A morte foi revelada pelo jornal O Globo e confirmada pelo Estadão com a Agência Nacional de Vigilância Sanitária (Anvisa). O órgão diz ter sido comunicado sobre o falecimento na segunda-feira, 19. “Foram compartilhados com a agência os dados referentes à investigação realizada pelo Comitê Internacional de Avaliação de Segurança”, disse a agência, em nota.

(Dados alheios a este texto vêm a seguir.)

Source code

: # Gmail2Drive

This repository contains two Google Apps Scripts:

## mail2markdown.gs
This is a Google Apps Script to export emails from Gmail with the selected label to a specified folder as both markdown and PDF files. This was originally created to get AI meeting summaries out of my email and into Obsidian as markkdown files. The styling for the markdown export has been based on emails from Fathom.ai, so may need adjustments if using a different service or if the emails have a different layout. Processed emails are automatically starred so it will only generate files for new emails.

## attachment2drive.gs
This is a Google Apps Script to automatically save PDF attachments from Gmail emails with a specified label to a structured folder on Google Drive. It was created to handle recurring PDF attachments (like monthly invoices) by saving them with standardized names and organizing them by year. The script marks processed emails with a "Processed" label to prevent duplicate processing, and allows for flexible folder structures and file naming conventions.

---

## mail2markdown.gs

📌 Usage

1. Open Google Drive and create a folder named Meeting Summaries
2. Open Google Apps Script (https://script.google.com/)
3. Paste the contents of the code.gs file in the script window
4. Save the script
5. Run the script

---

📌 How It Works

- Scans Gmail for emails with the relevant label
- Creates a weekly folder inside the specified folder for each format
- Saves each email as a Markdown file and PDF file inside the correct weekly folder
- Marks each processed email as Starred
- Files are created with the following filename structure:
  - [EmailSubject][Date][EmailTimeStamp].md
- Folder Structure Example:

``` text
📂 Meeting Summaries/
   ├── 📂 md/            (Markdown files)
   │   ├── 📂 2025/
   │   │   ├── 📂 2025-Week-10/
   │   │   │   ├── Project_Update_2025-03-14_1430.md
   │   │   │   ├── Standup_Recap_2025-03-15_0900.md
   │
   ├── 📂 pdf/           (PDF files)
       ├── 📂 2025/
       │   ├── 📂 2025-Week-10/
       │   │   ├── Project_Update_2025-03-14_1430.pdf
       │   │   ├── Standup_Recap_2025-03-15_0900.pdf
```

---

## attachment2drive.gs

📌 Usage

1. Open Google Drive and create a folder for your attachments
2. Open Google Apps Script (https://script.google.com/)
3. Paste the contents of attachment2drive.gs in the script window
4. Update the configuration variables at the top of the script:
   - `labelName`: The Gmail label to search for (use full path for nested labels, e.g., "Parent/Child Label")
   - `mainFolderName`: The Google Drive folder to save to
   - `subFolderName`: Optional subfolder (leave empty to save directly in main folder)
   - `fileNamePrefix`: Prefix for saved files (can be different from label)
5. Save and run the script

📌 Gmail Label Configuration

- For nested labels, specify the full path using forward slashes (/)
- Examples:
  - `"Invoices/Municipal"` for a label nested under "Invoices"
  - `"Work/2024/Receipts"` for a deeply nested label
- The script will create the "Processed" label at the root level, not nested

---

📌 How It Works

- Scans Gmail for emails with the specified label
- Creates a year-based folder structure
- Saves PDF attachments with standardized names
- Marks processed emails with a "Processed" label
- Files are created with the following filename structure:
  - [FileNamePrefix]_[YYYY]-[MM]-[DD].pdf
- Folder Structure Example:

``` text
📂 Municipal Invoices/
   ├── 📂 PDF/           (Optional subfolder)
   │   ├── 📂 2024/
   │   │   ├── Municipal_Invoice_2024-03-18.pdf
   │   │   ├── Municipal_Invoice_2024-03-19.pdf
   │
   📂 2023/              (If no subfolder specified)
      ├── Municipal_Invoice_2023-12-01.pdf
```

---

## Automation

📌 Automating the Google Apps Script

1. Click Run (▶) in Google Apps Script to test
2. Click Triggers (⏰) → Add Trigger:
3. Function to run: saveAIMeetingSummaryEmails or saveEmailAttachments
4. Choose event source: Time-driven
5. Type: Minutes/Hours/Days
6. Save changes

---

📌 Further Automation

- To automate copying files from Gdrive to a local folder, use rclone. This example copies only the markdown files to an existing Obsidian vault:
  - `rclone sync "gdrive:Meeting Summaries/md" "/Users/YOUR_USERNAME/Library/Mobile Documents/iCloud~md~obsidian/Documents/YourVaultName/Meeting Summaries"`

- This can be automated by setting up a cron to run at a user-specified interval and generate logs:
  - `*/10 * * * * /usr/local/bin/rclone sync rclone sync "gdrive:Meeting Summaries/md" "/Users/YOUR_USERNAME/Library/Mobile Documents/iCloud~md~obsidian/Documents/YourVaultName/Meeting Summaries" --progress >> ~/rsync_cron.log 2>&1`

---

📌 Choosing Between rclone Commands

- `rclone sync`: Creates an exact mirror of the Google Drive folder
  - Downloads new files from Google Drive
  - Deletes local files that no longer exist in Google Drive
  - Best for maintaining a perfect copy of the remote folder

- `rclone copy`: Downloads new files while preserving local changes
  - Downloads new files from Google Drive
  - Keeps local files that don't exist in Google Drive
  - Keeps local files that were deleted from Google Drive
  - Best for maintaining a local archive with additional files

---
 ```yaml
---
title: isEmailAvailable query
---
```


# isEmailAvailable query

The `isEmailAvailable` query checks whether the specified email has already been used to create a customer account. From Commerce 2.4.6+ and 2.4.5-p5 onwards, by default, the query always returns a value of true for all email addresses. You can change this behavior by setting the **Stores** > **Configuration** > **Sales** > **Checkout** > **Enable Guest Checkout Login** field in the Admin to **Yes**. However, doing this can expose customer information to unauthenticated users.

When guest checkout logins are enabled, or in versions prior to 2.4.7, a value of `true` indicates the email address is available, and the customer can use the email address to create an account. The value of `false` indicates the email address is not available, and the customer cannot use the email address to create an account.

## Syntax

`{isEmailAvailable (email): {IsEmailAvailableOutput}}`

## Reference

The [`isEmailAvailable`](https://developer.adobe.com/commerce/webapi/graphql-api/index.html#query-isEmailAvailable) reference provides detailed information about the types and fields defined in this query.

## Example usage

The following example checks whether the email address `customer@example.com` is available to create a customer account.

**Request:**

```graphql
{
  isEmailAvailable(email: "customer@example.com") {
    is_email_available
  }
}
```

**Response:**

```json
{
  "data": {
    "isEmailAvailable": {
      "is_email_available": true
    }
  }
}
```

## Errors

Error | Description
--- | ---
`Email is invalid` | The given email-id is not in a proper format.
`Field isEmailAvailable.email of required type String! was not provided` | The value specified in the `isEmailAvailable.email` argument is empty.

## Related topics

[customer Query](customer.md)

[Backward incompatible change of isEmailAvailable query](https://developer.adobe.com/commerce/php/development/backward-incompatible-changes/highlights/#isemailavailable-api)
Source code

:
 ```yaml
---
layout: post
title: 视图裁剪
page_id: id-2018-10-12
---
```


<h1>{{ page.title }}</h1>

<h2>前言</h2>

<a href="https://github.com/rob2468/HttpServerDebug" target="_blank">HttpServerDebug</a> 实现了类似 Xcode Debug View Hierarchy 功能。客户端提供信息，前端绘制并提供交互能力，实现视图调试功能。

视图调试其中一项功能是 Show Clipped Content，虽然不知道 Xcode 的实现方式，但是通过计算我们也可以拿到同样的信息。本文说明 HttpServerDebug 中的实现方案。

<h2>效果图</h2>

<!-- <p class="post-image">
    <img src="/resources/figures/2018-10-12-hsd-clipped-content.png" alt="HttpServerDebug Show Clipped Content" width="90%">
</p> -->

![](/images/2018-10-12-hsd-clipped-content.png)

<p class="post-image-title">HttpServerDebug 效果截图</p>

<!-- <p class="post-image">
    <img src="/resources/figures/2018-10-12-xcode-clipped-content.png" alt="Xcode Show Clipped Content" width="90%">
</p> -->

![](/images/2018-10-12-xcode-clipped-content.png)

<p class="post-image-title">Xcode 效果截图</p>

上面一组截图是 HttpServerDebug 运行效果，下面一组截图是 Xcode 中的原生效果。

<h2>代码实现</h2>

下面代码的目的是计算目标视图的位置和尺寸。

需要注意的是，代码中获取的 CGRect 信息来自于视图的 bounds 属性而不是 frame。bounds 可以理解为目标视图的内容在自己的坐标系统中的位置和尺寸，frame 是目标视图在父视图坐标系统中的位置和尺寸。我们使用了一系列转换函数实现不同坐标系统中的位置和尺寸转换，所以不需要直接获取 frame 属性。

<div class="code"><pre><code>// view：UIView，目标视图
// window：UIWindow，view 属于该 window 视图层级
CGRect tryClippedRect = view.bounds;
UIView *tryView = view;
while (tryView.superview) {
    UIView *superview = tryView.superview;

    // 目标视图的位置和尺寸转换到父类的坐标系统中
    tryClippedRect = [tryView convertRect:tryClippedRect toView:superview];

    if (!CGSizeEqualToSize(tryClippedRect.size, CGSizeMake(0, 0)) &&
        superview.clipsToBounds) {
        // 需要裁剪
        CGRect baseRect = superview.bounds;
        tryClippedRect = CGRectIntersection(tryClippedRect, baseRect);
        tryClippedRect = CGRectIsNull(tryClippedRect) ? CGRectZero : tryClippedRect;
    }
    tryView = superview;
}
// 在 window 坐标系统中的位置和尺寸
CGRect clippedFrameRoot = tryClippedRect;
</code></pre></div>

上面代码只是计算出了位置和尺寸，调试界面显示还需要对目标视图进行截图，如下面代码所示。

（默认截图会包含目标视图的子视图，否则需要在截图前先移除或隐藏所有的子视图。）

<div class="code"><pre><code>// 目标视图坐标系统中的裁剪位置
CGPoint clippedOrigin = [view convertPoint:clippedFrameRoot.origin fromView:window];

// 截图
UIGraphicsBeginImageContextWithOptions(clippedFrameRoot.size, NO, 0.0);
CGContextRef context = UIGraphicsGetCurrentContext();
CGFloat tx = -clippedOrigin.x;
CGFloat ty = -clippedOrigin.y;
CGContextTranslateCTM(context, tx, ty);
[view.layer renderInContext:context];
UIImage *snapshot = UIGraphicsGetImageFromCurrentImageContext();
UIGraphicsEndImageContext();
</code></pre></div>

De acordo com a Anvisa, esse grupo de especialistas recomendou o prosseguimento dos estudos, e o caso está em avaliação na agência reguladora brasileira. “É importante ressaltar que, com base nos compromissos de confidencialidade ética previstos no protocolo, as agências reguladoras envolvidas recebem dados parciais referentes à investigação realizada por esse comitê, que sugeriu pelo prosseguimento do estudo. Assim, o processo permanece em avaliação”, afirmou.

 

 

Em nota, a Astrazeneca informou que não pode comentar casos individuais do estudo clínico em andamento da vacina Oxford. A empresa afirma que obedece estritamente a confidencialidade médica e regulamentações relativas a estudos clínicos. O texto afirma ainda que “todos os eventos médicos significativos são avaliados cuidadosamente pelos investigadores do estudo, um comitê independente de monitoramento de segurança e autoridades regulatórias”. Ainda de acordo com a Astrazeneca, “essas avaliações não levaram a quaisquer preocupações sobre a continuidade do estudo em andamento.”

Também em nota, o Instituto D’or (IDOR), que é um dos centros que participa da pesquisa no País, afirma que não pode confirmar publicamente a participação de nenhum voluntário no estudo clínico com a vacina de Oxford. Ainda segundo a nota, a análise dos dados colhidos até o momento não trouxe “qualquer dúvida com relação a segurança do estudo, recomendando-se sua continuidade.”

A reportagem procurou também a Universidade Federal de São Paulo (Unifesp), responsável por coordenar os testes clínicos da vacina no Brasil, para mais esclarecimentos, mas ainda não recebeu resposta.

A vacina de Oxford está sendo testada no Brasil desde junho. A estimativa é que 10 mil voluntários brasileiros sejam incluídos no braço nacional do ensaio clínico. Metade deles tomará duas doses da vacina em testes e a outra metade receberá placebo.

A Anvisa informou que, “segundo regulamentos nacionais e internacionais de Boas Práticas Clínicas, os dados sobre voluntários de pesquisas clínicas devem ser mantidos em sigilo, em conformidade com princípios de confidencialidade, dignidade humana e proteção dos participantes” e disse estar “comprometida a cumprir esses regulamentos, de forma a assegurar a privacidade dos voluntários e também a confiabilidade do país para a execução de estudos de tamanha relevância”.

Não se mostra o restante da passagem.